Juan José Millás
Estuve en Nueva York, adonde llegué tras rellenar, a falta de visado, un formulario verde en el que, entre otras cosas, se me preguntaba si padecía alguna enfermedad contagiosa, alguna deficiencia física o mental, o si había sido arrestado o condenado por dos o más infracciones cuya sentencia total de reclusión fuera igual o superior a cinco años. También tenían interés en saber si pretendía entrar en Estados Unidos para realizar actividades criminales o inmorales. Respondí que no a todo ello, lo mismo que a la pregunta sobré si había estado implicado en actos de espionaje o sabotaje, actividades terroristas o genocidios.

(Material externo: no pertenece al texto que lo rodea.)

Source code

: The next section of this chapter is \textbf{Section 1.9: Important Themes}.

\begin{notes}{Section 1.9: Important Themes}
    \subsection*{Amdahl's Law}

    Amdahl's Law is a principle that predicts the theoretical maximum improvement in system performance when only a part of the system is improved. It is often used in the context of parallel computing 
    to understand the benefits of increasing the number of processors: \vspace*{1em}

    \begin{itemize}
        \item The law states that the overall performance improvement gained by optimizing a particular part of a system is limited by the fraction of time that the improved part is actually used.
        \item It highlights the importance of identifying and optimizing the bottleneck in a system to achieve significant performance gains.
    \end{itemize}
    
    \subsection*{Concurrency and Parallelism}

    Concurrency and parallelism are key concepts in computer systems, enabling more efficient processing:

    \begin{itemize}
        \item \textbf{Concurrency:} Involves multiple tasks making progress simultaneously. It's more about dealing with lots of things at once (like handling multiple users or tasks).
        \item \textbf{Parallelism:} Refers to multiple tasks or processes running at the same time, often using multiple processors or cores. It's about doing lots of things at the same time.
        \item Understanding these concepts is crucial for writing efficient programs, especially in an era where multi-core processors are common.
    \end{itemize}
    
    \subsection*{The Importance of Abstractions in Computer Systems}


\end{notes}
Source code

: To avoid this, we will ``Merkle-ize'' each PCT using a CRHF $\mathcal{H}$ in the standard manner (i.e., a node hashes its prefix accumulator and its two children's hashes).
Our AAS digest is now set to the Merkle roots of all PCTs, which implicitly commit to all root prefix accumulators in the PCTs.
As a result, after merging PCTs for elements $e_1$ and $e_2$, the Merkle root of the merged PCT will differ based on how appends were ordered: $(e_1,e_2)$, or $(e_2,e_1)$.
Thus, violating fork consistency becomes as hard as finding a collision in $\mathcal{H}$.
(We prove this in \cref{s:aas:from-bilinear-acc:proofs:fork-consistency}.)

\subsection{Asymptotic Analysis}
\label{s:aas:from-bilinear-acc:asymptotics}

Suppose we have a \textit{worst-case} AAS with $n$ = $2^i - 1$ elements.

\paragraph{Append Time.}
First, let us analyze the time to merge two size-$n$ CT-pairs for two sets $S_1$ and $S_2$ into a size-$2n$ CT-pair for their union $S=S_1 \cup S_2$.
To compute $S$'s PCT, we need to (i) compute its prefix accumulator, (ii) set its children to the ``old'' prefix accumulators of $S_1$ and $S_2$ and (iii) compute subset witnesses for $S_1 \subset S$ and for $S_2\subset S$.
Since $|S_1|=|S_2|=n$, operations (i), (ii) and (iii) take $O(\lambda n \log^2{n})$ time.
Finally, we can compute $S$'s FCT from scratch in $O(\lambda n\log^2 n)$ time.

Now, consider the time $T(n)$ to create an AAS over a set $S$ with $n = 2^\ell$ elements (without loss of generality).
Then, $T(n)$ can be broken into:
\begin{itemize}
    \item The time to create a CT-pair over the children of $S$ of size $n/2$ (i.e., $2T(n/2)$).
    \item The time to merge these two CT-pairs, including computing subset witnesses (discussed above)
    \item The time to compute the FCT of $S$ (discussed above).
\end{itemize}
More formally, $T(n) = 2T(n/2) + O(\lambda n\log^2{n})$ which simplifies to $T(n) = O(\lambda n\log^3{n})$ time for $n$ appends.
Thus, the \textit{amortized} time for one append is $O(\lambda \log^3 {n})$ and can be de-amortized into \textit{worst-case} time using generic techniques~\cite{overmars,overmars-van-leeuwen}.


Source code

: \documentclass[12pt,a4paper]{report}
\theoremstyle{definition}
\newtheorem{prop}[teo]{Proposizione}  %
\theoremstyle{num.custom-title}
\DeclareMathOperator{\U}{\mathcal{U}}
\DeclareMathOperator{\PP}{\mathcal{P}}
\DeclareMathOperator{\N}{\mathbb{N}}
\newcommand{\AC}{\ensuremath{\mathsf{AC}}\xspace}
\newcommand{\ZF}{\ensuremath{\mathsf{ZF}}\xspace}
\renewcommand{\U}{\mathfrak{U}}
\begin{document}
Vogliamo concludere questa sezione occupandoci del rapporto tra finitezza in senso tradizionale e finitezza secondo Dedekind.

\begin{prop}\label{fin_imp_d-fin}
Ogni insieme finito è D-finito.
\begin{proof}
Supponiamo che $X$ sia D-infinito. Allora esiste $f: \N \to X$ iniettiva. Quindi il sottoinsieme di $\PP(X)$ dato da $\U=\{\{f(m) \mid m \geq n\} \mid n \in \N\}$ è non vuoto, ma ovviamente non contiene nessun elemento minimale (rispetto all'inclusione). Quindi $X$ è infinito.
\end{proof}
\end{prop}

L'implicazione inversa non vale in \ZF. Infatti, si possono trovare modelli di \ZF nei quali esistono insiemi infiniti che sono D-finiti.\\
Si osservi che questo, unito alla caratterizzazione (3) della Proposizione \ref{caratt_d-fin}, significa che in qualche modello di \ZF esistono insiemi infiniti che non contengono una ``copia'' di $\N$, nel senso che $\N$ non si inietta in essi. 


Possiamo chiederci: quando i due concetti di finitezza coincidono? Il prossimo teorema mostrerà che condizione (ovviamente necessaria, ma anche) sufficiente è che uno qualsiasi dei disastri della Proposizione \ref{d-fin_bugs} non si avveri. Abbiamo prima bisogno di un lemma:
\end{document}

En el avión, cuando ya creía haber cumplido todos los requisitos de entrada, me dieron otro formulario, esta vez de color blanco, en el que tuve que declarar que no llevaba caracoles ni hortalizas. Llegué al hotel sobrecogido, pues nunca pude imaginar que entre la gente que viaja abundaran los criminales, los violadores, los espías y los genocidas, además de los pobres que padecen enfermedades contagiosas o deficiencias físicas o mentales. Desde luego, lo que no me cabía en la cabeza es que nadie en su sano juicio viajara con caracoles en los bolsillos.
Como estaba cansado, me metí en la cama y encendí la televisión; estaban pasando ese vídeo en el que se ve a cuatro policías blancos apalear a un negro. Me pareció entender que le habían dado ochenta bastonazos en sesenta segundos, o al revés. También dijeron que los agresores habían sido absueltos. Entonces me acordé del cuestionario verde y comprendí que los americanos intenten defenderse de violadores, criminales, terroristas y saboteadores; lo que pasa es que, como sucede tantas veces, tienen dentro el enemigo que creen que viene de fuera. Lo que no he conseguido entender todavía es lo de los caracoles.